Mário Soares foi o grande político português do século XX. A história vai recordá-lo pelo contributo para a existência de uma democracia em Portugal e pela adesão àquilo a que hoje se chama União Europeia. Mas Soares foi muito mais do que isso. Deixou-nos um legado de coragem, caráter e visão que não tem paralelo em nenhum outro político português contemporâneo.

Primeiro, a coragem e o caráter, que se misturam. A democracia e a liberdade foram fruto do trabalho de muitos, não só de Soares. Mas nem todos lutaram como ele. Durante o Estado Novo, Soares foi sempre um opositor do regime. Esteve com Norton de Matos e Humberto Delgado nas suas investidas em eleições presidenciais. Esteve com os perseguidos pela PIDE, enquanto Advogado. Foi preso doze vezes e deportado para São Tomé. Nunca se rendeu. Exilado em Paris, lutou contra a ditadura a partir do exterior. E depois da marcha de Salgueiro Maia sobre Lisboa, em 1974, regressou para nos meses seguintes pôr um travão às aspirações comunistas de tornar Portugal numa Albânia. Fê-lo com risco próprio. Podia ter sido preso ou fuzilado se as coisas tivessem seguido um rumo ligeiramente diferente. Mas não deixou de o fazer.

Depois, a visão, que, no caso de Soares, também não se dissocia da coragem e do caráter. Devemos-lhe a adesão de Portugal à então Comunidade Económica Europeia. A adesão permitiu consolidar a então jovem democracia, tendo sido essa provavelmente a principal razão que levou Soares a bater-se afincadamente por ela, contra o parecer de muitos economistas influentes. Mas a visão de Soares manifestou-se também na forma como ganhou as presidenciais contra Freitas do Amaral, que foram provavelmente as eleições mais notáveis da história da democracia portuguesa. Soares avançou não obstante o cenário de vitória improvável que tinha pela frente. E durante as semanas da campanha teve a capacidade de empolgar e aglutinar as pessoas à sua volta. Neste processo, foi à Marinha Grande arriscar-se fisicamente e virar as coisas a seu favor. Em Portugal há liberdade, isto não é Moscovo, disse depois de ter sido agredido. Não é para todos.
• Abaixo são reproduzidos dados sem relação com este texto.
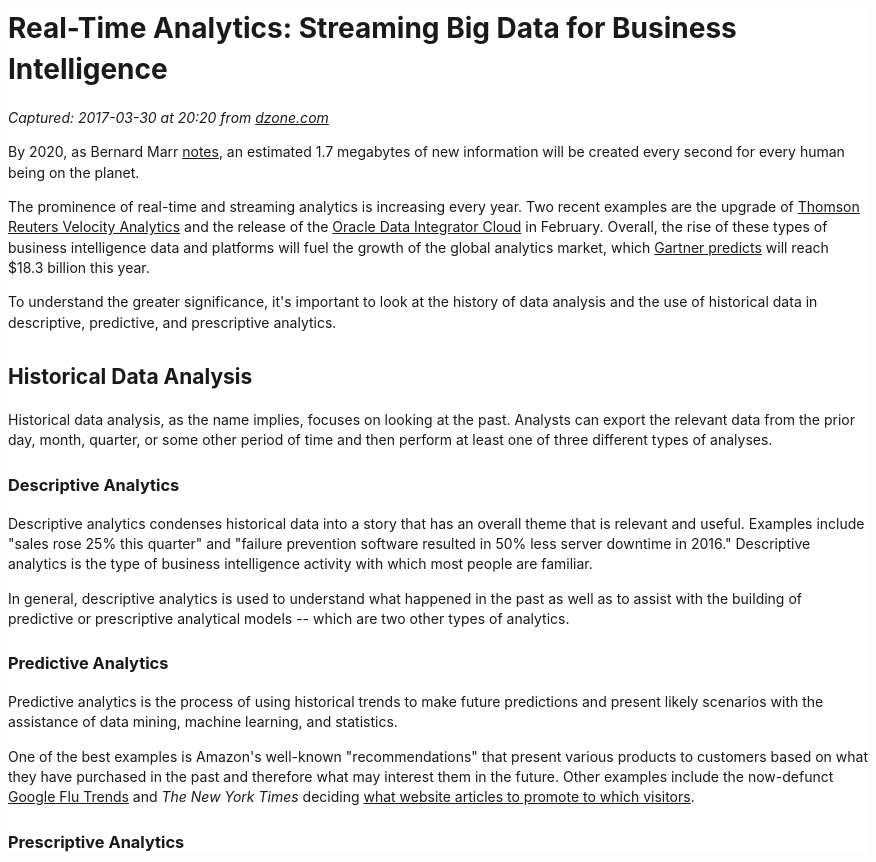# Real-Time Analytics: Streaming Big Data for Business Intelligence

_Captured: 2017-03-30 at 20:20 from [dzone.com](https://dzone.com/articles/real-time-analytics-streaming-big-data-for-busines?edition=287891&utm_source=Daily%20Digest&utm_medium=email&utm_campaign=dd%202017-03-30)_

By 2020, as Bernard Marr [notes](http://www.forbes.com/sites/bernardmarr/2015/09/30/big-data-20-mind-boggling-facts-everyone-must-read/#79e5125d6c1d), an estimated 1.7 megabytes of new information will be created every second for every human being on the planet.

The prominence of real-time and streaming analytics is increasing every year. Two recent examples are the upgrade of [Thomson Reuters Velocity Analytics](http://www.financemagnates.com/institutional-forex/execution/thomson-reuters-rolls-mifid-ii-compliant-data-analytics-platform/) and the release of the [Oracle Data Integrator Cloud](http://www.zdnet.com/article/oracle-launches-data-integration-cloud-service/) in February. Overall, the rise of these types of business intelligence data and platforms will fuel the growth of the global analytics market, which [Gartner predicts](http://www.gartner.com/newsroom/id/3612617) will reach $18.3 billion this year.

To understand the greater significance, it's important to look at the history of data analysis and the use of historical data in descriptive, predictive, and prescriptive analytics.

## Historical Data Analysis

Historical data analysis, as the name implies, focuses on looking at the past. Analysts can export the relevant data from the prior day, month, quarter, or some other period of time and then perform at least one of three different types of analyses.

### Descriptive Analytics

Descriptive analytics condenses historical data into a story that has an overall theme that is relevant and useful. Examples include "sales rose 25% this quarter" and "failure prevention software resulted in 50% less server downtime in 2016." Descriptive analytics is the type of business intelligence activity with which most people are familiar.

In general, descriptive analytics is used to understand what happened in the past as well as to assist with the building of predictive or prescriptive analytical models -- which are two other types of analytics.

### Predictive Analytics

Predictive analytics is the process of using historical trends to make future predictions and present likely scenarios with the assistance of data mining, machine learning, and statistics.

One of the best examples is Amazon's well-known "recommendations" that present various products to customers based on what they have purchased in the past and therefore what may interest them in the future. Other examples include the now-defunct [Google Flu Trends](https://en.wikipedia.org/wiki/Google_Flu_Trends) and _The New York Times_ deciding [what website articles to promote to which visitors](http://searchbusinessanalytics.techtarget.com/feature/How-The-New-York-Times-uses-predictive-analytics-algorithms).

### Prescriptive Analytics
Devemos muito a Mário Soares. A liberdade, mas sobretudo o exemplo do que foi a sua luta para a conseguir. No entanto, as primeiras evocações públicas da sua memória motivaram reações díspares. Ouviram-se assobios em estádios de futebol enquanto se tentava respeitar o tradicional minuto de silêncio. Estranho, não? Talvez não muito.

Na verdade, há muita gente em Portugal que nunca gostou de Mário Soares. E que parece ter ficado amargurada com ele para sempre. Os retornados de África, os comunistas e uma certa direita. Os primeiros responsabilizam Mário Soares por uma negociação da independência das colónias que não acautelou devidamente os interesses dos portugueses que lá estavam. Não tenho autoridade para falar da matéria, mas sempre tive a convicção que era difícil conseguir um bom acordo num processo que decorreu com umas décadas de atraso e em que não tínhamos qualquer leverage. Os segundos, os comunistas, nunca lhe perdoaram ter travado os seus planos para o país no PREC. O comunicado do PCP a propósito da morte de Mário Soares, tendo o mérito de não ser hipócrita, é elucidativo. Os terceiros são os que se integram numa certa direita (não seria justo generalizar a toda a direita), talvez aquela que há poucos anos elegeu, num programa de televisão, Salazar como o melhor português de sempre.

Soares nunca pretendeu ser consensual e sempre conviveu bem com os antagonismos. Afinal, fez da sua vida a luta pelo direito a expressá-los. E o respeito democrático que sempre exibiu pelos seus adversários é, em si mesmo, um legado que nos deixa. Obrigado, Mário Soares.